POL:Social Safety Nets

Sat, 20 Mar 1999 11:18:20 EST

Why should we even consider Social Safety Nets?

Well, one reason would be to maximize production of our society. If you say that every person represents a substantial initial investment of resources, it might be worthwhile to prevent people from sinking so low economically that it becomes near impossible to recover and become self sufficient again.

One reason against Social Safety Nets would be causing a drain on productivity. If the people who sink low enough economically to trigger a Social Safety Net are then satisfied to live at that level, they will never become self sufficient again, and be a drain on those who are.

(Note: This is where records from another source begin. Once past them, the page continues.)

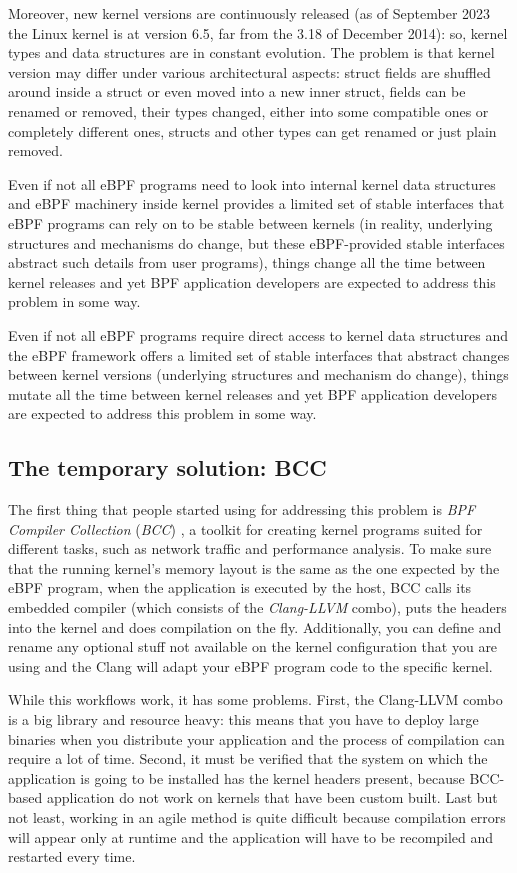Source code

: Moreover, new kernel versions are continuously released (as of September 2023 the Linux kernel is at version 6.5, far from the 3.18 of December 2014): so, kernel types and data structures are in constant evolution.
The problem is that kernel version may differ under various architectural aspects: struct fields are shuffled around inside a struct or even moved into a new inner struct, fields can be renamed or removed, their types changed, either into some compatible ones or completely different ones, structs and other types can get renamed or just plain removed.

Even if not all eBPF programs need to look into internal kernel data structures and eBPF machinery inside kernel provides a limited set of stable interfaces that eBPF programs can rely on to be stable between kernels (in reality, underlying structures and mechanisms do change, but these eBPF-provided stable interfaces abstract such details from user programs), things change all the time between kernel releases and yet BPF application developers are expected to address this problem in some way. 

Even if not all eBPF programs require direct access to kernel data structures and the eBPF framework offers a limited set of stable interfaces that abstract changes between kernel versions (underlying structures and mechanism do change), things mutate all the time between kernel releases and yet BPF application developers are expected to address this problem in some way. 

\subsection{The temporary solution: BCC}

The first thing that people started using for addressing this problem is \textit{BPF Compiler Collection} (\textit{BCC}) \cite{BCCGitHub}, a toolkit for creating kernel programs suited for different tasks, such as network traffic and performance analysis.
To make sure that the running kernel's memory layout is the same as the one expected by the eBPF program, when the application is executed by the host, BCC calls its embedded compiler (which consists of the \textit{Clang-LLVM} combo), puts the headers into the kernel and does compilation on the fly.
Additionally, you can define and rename any optional stuff not available on the kernel configuration that you are using and the Clang will adapt your eBPF program code to the specific kernel.

While this workflows work, it has some problems.
First, the Clang-LLVM combo is a big library and resource heavy: this means that you have to deploy large binaries when you distribute your application and the process of compilation can require a lot of time.
Second, it must be verified that the system on which the application is going to be installed has the kernel headers present, because BCC-based application do not work on kernels that have been custom built.
Last but not least, working in an agile method is quite difficult because compilation errors will appear only at runtime and the application will have to be recompiled and restarted every time.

To me, it seems the best course would be to find the middle ground between these two phenomena. I would suggest that a Social Safety Net be set high enough so most people would be able to recover, but low enough that most people would be motivated to recover. I suppose what I am really suggesting is a Social Safety Trampoline (one that propels you back to prosperity when you hit it). No one level will work for everyone, as some will have a very low tolerance for poverty, and others a very high tolerance for poverty. What we want to do is set it so the (super?) majority are motivated to return to self sufficiency. I'm not sure what level this is, exactly, and it would be helpful to figure this out before setting the system to work. Also, I think it could be slowly raised over a long time, as people will gradually come to associate higher and higher incomes with insufficient amount of income in comparison to those they have contact with. If eventually the level where you are barely self sufficient becomes intolerable to the vast majority, then the safety net would no longer need to rise, and as an act of mercy those few who are still satisfied to remain below that level could be funded as they would be a negligible drain on the economy.

Now, the whole underpinning of the idea of the Social Safety Net is the concept that it is better to live in a society where everyone is able to have their basic needs provided (preferably by themselves), then to live in a society where there are those who do not have those needs provided for, regardless of your own prosperity. If you disagree with this proposition, then there is no need for a Social Safety Net (or even a trampoline).